After moving reinforcements into the area and planning to set up a field hospital in Farim (near the Senegalese frontier), the army declared that the border region "clear", the "armed bandits" tied to the Casamance Democratic Forces Movement (MFDC) having returned to their bases in southern Senegal. Guinea-Bissau's Oio province is about 100 kilometers northeast of the capital Bissau. 

Hundreds of locals have also been maimed by mines in Senegal's Casamance, a former tourist spot frequently be French vacationers. However, Casamance's local hotel owners reported a 62 percent increase in business since last year (primarily from Dutch and other European tourists) and Senegal doesn't need any more problems. While mainly Muslim Senegal has a reputation for religious tolerance, stability and security, the head of Roman Catholic Church received a death threat from a group calling itself 'Steel Circle' after church leaders had spoken out against politically motivated violence. 

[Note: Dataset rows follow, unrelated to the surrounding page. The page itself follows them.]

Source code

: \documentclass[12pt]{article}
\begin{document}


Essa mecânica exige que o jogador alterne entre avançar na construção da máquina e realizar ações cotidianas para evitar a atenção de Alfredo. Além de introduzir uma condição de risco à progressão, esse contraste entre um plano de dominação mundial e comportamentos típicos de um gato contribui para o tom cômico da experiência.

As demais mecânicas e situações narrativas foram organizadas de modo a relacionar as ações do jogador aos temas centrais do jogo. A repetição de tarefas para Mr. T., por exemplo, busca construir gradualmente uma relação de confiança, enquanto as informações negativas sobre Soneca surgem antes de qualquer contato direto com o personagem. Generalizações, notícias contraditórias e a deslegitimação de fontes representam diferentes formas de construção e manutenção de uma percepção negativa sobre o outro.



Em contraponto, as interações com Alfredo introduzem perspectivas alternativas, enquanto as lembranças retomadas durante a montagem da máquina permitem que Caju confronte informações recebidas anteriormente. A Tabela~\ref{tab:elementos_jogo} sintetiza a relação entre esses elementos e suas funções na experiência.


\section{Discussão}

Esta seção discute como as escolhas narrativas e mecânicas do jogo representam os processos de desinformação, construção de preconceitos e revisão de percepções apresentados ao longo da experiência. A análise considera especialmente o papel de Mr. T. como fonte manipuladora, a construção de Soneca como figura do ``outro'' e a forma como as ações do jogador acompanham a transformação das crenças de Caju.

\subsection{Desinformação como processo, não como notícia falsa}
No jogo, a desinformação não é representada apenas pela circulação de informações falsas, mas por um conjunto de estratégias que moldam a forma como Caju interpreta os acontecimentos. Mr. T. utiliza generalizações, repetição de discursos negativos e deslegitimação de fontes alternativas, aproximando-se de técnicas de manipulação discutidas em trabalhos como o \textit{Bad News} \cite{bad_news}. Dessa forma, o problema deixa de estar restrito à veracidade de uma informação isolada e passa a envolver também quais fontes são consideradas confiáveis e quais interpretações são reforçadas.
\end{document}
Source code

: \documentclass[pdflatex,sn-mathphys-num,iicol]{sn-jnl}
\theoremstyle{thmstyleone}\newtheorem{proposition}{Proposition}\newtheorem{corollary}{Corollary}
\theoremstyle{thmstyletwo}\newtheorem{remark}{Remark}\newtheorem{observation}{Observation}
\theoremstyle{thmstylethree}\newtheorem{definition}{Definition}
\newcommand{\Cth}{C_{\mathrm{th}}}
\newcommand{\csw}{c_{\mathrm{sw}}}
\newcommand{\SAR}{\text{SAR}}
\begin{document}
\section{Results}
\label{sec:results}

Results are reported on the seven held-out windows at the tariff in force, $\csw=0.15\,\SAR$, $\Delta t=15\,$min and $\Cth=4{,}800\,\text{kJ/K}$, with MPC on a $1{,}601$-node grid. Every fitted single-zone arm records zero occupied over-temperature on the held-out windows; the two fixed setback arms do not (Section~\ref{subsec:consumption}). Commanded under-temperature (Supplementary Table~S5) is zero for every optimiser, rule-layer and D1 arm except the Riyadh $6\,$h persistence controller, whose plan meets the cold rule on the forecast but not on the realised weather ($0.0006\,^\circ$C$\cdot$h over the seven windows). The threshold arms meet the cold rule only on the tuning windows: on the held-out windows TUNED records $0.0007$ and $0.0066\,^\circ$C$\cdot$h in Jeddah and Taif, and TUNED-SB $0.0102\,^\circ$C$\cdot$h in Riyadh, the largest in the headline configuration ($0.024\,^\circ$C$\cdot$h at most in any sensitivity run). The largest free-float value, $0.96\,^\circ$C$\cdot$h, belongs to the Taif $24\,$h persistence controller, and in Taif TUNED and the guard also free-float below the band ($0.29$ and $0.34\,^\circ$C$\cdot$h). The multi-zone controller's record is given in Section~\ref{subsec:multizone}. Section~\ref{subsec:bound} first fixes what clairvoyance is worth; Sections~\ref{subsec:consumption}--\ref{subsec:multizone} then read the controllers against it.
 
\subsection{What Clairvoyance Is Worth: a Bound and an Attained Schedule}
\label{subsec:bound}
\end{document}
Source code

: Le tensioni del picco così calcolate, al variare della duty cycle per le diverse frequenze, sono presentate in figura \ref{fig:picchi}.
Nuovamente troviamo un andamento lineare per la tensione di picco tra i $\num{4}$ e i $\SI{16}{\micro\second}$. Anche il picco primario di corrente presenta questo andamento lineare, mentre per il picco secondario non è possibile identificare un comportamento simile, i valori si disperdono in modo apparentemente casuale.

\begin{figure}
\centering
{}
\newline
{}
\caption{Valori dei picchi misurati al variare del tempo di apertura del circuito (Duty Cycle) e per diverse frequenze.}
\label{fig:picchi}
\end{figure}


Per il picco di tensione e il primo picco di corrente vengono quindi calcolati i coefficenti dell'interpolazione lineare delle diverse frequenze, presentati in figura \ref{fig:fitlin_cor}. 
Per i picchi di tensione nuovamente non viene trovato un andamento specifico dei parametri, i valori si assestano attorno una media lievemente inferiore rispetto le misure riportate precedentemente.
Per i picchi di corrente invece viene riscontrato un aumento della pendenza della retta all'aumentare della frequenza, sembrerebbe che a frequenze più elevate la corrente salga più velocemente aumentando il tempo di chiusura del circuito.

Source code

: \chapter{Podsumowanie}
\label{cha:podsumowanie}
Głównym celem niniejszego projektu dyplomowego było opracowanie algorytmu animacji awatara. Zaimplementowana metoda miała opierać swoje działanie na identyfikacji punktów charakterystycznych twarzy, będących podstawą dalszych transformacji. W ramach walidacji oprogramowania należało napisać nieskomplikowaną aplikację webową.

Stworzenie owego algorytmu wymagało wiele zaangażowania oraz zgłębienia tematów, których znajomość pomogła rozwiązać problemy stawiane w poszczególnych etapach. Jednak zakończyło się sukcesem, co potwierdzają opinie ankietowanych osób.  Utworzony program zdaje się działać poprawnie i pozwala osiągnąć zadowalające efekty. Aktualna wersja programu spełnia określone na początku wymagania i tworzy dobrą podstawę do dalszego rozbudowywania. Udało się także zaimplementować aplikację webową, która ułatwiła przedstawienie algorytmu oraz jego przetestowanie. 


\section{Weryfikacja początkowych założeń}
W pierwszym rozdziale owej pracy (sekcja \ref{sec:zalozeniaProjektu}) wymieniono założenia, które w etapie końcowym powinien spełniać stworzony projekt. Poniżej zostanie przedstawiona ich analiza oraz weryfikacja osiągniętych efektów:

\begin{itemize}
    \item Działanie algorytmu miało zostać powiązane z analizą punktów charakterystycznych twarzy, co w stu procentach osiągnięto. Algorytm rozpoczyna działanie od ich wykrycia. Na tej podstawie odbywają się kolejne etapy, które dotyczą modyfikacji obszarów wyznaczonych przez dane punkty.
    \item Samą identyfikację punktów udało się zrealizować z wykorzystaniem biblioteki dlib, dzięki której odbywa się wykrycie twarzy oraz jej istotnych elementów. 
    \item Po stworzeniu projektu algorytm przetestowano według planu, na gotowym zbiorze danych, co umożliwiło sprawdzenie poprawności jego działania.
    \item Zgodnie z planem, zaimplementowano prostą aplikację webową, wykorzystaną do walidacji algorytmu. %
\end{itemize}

This corner of Africa has taken on greater importance, ever since friends of Al-Qaeda started to pop up in the more lawless frontier regions. West Africa's Gulf of Guinea currently supplies US refineries with 15 percent of their crude and by 2015, as much as 25 percent of US oil imports could come from Africa's oil belt (from Mauritania past Sao Tome down to Angola). The United States is also considering building a deep-water sea port and new airport on the Sao Tome islands (300 kilometers off the African coast). America has already pledged $800,000 for feasibility studies into the potential projects, but denied reports they were planning to establish a naval or military base on the islands.

On the 19th, French President Jacques Chirac held talks with Senegal's President Abdoulaye Wade in Paris. France-Senegalese ties are apparently under pressure, largely due to Senegal's increasingly closer ties to the United States. The French wanted to flex a bit of political muscle. 

Three days before that, Gambia announced that oil in "large quantities" had been discovered in waters off it's coast. The nearest commercial finds currently under development are in Mauritania (600 kilometers to the north) and in the Ivory Coast (1,500 kilometers to the southeast). Both of those countries are former French colonies.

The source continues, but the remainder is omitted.